** DATASET RECORDS follows **

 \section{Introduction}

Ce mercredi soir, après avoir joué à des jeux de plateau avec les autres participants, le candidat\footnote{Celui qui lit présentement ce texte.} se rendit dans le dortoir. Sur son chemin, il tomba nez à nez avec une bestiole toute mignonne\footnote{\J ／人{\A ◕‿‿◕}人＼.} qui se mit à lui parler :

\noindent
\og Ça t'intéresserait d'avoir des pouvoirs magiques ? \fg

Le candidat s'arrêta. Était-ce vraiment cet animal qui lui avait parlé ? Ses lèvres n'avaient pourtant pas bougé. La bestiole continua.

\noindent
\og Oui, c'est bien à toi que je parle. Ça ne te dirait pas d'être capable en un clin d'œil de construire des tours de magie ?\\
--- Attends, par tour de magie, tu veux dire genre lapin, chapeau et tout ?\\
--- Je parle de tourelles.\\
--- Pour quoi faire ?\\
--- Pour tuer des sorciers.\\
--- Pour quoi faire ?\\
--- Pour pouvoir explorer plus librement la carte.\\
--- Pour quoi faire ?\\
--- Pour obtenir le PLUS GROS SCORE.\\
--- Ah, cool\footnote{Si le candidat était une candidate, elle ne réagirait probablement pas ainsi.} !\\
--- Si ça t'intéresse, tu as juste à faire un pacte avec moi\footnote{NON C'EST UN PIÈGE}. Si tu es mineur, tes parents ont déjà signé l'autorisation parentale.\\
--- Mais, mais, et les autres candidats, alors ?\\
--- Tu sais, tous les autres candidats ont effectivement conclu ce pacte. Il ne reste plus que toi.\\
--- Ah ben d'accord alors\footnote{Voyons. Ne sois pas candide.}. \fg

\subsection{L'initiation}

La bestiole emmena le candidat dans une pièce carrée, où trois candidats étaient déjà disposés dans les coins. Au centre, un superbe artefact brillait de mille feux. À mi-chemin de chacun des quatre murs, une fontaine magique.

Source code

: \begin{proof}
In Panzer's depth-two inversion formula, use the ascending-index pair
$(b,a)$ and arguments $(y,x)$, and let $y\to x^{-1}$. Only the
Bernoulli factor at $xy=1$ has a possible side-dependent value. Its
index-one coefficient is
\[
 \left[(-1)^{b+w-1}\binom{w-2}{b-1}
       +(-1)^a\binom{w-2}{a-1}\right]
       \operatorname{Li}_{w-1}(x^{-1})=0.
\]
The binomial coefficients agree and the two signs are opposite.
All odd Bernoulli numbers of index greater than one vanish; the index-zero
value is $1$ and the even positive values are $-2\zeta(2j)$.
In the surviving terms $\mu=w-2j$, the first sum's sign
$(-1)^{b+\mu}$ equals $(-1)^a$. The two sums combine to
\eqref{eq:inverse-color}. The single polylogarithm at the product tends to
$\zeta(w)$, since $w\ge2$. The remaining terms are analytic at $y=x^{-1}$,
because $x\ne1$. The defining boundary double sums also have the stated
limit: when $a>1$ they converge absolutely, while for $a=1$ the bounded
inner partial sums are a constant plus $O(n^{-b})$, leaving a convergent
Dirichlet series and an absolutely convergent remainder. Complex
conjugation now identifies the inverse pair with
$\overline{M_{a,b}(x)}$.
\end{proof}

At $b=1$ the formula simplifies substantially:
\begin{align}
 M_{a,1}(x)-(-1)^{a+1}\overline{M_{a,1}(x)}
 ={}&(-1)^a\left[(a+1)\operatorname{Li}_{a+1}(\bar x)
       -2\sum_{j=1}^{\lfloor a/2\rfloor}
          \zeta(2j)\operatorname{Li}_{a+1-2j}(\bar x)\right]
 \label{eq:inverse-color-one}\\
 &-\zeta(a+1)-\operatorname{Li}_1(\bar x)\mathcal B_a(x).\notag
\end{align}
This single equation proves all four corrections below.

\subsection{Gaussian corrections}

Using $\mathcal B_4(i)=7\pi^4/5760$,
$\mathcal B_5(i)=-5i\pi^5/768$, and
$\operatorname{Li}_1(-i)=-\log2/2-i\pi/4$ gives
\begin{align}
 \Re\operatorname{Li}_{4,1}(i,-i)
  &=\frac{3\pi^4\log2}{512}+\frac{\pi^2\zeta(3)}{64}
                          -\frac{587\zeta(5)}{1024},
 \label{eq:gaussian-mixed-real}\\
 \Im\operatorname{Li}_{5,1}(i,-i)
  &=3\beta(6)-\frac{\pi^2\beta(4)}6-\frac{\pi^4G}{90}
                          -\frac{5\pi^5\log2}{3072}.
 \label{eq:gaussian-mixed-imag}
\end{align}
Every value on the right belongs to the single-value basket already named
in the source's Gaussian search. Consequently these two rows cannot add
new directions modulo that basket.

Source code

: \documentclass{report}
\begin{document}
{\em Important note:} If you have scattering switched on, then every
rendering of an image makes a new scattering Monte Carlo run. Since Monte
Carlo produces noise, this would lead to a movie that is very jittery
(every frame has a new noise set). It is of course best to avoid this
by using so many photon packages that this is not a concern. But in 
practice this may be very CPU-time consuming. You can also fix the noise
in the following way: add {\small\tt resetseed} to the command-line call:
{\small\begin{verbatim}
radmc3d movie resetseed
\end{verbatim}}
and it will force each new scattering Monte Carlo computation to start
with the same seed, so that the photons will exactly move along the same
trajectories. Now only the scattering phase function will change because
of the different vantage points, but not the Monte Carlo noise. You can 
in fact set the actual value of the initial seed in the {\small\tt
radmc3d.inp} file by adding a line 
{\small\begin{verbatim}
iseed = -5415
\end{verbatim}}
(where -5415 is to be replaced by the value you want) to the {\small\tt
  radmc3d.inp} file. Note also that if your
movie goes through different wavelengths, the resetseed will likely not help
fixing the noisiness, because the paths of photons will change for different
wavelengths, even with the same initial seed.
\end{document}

** End of DATASET RECORDS **

DIRECTIONS FOR THIS TASK
Transcribe the lines above precisely, keeping each one unchanged.

RESULT FOR THIS EXERCISE
 \section{Introduction}

Ce mercredi soir, après avoir joué à des jeux de plateau avec les autres participants, le candidat\footnote{Celui qui lit présentement ce texte.} se rendit dans le dortoir. Sur son chemin, il tomba nez à nez avec une bestiole toute mignonne\footnote{\J ／人{\A ◕‿‿◕}人＼.} qui se mit à lui parler :

\noindent
\og Ça t'intéresserait d'avoir des pouvoirs magiques ? \fg

Le candidat s'arrêta. Était-ce vraiment cet animal qui lui avait parlé ? Ses lèvres n'avaient pourtant pas bougé. La bestiole continua.

\noindent
\og Oui, c'est bien à toi que je parle. Ça ne te dirait pas d'être capable en un clin d'œil de construire des tours de magie ?\\
--- Attends, par tour de magie, tu veux dire genre lapin, chapeau et tout ?\\
--- Je parle de tourelles.\\
--- Pour quoi faire ?\\
--- Pour tuer des sorciers.\\
--- Pour quoi faire ?\\
--- Pour pouvoir explorer plus librement la carte.\\
--- Pour quoi faire ?\\
--- Pour obtenir le PLUS GROS SCORE.\\
--- Ah, cool\footnote{Si le candidat était une candidate, elle ne réagirait probablement pas ainsi.} !\\
--- Si ça t'intéresse, tu as juste à faire un pacte avec moi\footnote{NON C'EST UN PIÈGE}. Si tu es mineur, tes parents ont déjà signé l'autorisation parentale.\\
--- Mais, mais, et les autres candidats, alors ?\\
--- Tu sais, tous les autres candidats ont effectivement conclu ce pacte. Il ne reste plus que toi.\\
--- Ah ben d'accord alors\footnote{Voyons. Ne sois pas candide.}. \fg

\subsection{L'initiation}

La bestiole emmena le candidat dans une pièce carrée, où trois candidats étaient déjà disposés dans les coins. Au centre, un superbe artefact brillait de mille feux. À mi-chemin de chacun des quatre murs, une fontaine magique.

Source code

: \begin{proof}
In Panzer's depth-two inversion formula, use the ascending-index pair
$(b,a)$ and arguments $(y,x)$, and let $y\to x^{-1}$. Only the
Bernoulli factor at $xy=1$ has a possible side-dependent value. Its
index-one coefficient is
\[
 \left[(-1)^{b+w-1}\binom{w-2}{b-1}
       +(-1)^a\binom{w-2}{a-1}\right]
       \operatorname{Li}_{w-1}(x^{-1})=0.
\]
The binomial coefficients agree and the two signs are opposite.
All odd Bernoulli numbers of index greater than one vanish; the index-zero
value is $1$ and the even positive values are $-2\zeta(2j)$.
In the surviving terms $\mu=w-2j$, the first sum's sign
$(-1)^{b+\mu}$ equals $(-1)^a$. The two sums combine to
\eqref{eq:inverse-color}. The single polylogarithm at the product tends to
$\zeta(w)$, since $w\ge2$. The remaining terms are analytic at $y=x^{-1}$,
because $x\ne1$. The defining boundary double sums also have the stated
limit: when $a>1$ they converge absolutely, while for $a=1$ the bounded
inner partial sums are a constant plus $O(n^{-b})$, leaving a convergent
Dirichlet series and an absolutely convergent remainder. Complex
conjugation now identifies the inverse pair with
$\overline{M_{a,b}(x)}$.
\end{proof}

At $b=1$ the formula simplifies substantially:
\begin{align}
 M_{a,1}(x)-(-1)^{a+1}\overline{M_{a,1}(x)}
 ={}&(-1)^a\left[(a+1)\operatorname{Li}_{a+1}(\bar x)
       -2\sum_{j=1}^{\lfloor a/2\rfloor}
          \zeta(2j)\operatorname{Li}_{a+1-2j}(\bar x)\right]
 \label{eq:inverse-color-one}\\
 &-\zeta(a+1)-\operatorname{Li}_1(\bar x)\mathcal B_a(x).\notag
\end{align}
This single equation proves all four corrections below.

\subsection{Gaussian corrections}

Using $\mathcal B_4(i)=7\pi^4/5760$,
$\mathcal B_5(i)=-5i\pi^5/768$, and
$\operatorname{Li}_1(-i)=-\log2/2-i\pi/4$ gives
\begin{align}
 \Re\operatorname{Li}_{4,1}(i,-i)
  &=\frac{3\pi^4\log2}{512}+\frac{\pi^2\zeta(3)}{64}
                          -\frac{587\zeta(5)}{1024},
 \label{eq:gaussian-mixed-real}\\
 \Im\operatorname{Li}_{5,1}(i,-i)
  &=3\beta(6)-\frac{\pi^2\beta(4)}6-\frac{\pi^4G}{90}
                          -\frac{5\pi^5\log2}{3072}.
 \label{eq:gaussian-mixed-imag}
\end{align}
Every value on the right belongs to the single-value basket already named
in the source's Gaussian search. Consequently these two rows cannot add
new directions modulo that basket.

Source code

: \documentclass{report}
\begin{document}
{\em Important note:} If you have scattering switched on, then every
rendering of an image makes a new scattering Monte Carlo run. Since Monte
Carlo produces noise, this would lead to a movie that is very jittery
(every frame has a new noise set). It is of course best to avoid this
by using so many photon packages that this is not a concern. But in 
practice this may be very CPU-time consuming. You can also fix the noise
in the following way: add {\small\tt resetseed} to the command-line call:
{\small\begin{verbatim}
radmc3d movie resetseed
\end{verbatim}}
and it will force each new scattering Monte Carlo computation to start
with the same seed, so that the photons will exactly move along the same
trajectories. Now only the scattering phase function will change because
of the different vantage points, but not the Monte Carlo noise. You can 
in fact set the actual value of the initial seed in the {\small\tt
radmc3d.inp} file by adding a line 
{\small\begin{verbatim}
iseed = -5415
\end{verbatim}}
(where -5415 is to be replaced by the value you want) to the {\small\tt
  radmc3d.inp} file. Note also that if your
movie goes through different wavelengths, the resetseed will likely not help
fixing the noisiness, because the paths of photons will change for different
wavelengths, even with the same initial seed.
\end{document}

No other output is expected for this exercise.